Using a tank volume calculator for gallons, (www.greertank.com/tankcalc.htm), the dimension for a 250 gallon propane tank calculates to more than 250 gallons. Why is this. My guess whould be the tank holds 250 gallons of liquid propane and there is more room for the gas portion? I don't know. If I buy a 250 gallon propane tank for storage is it going to hold more than that in hot water for me? Hopefully so. I know, shut up and buy the tank already. Right?  Can you fill me in. Again, novice at work here. But looking to learn something new everyday.


----------



## jimbom (May 11, 2011)

How did you handle the thickness of the shell and the rounded ends of the tank?


----------



## Gasifier (May 11, 2011)

I didn't.

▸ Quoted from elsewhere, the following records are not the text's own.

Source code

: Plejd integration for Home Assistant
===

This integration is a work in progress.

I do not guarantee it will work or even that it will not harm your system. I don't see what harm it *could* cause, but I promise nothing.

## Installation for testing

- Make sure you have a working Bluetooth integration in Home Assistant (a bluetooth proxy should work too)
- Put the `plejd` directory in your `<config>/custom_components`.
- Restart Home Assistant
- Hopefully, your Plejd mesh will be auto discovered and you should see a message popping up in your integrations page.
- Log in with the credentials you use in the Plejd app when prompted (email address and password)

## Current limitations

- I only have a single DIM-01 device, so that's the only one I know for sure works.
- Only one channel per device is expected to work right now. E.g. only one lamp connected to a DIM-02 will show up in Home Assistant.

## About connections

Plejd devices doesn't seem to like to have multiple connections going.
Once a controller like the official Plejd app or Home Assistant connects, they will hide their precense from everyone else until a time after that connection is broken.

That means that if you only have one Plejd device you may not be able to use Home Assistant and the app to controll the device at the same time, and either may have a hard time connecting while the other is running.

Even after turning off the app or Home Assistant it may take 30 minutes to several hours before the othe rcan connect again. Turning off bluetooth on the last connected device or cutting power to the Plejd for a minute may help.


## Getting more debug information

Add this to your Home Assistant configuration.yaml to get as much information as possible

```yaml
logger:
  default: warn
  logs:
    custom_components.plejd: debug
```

I figured the thickness of the shell must only be 3/8" at the most. The rounded ends would only add more volume. I must be missing something here.


----------



## woodsmaster (May 12, 2011)

you must not be subtracting for the dome ends. I figured A 31" diam. 94 length tank subtracted 9" off each end to compensate for the dome and got 248. I dont think you will fit any more than 250 gal. in a 250 gallon tank. Propane is also measured in pounds.


----------



## ewdudley (May 12, 2011)

Gasifier said:
			
		

> Using a tank volume calculator for gallons, (www.greertank.com/tankcalc.htm), the dimension for a 250 gallon propane tank calculates to more than 250 gallons. Why is this. My guess whould be the tank holds 250 gallons of liquid propane and there is more room for the gas portion? I don't know. If I buy a 250 gallon propane tank for storage is it going to hold more than that in hot water for me? Hopefully so. I know, shut up and buy the tank already. Right?  Can you fill me in. Again, novice at work here. But looking to learn something new everyday.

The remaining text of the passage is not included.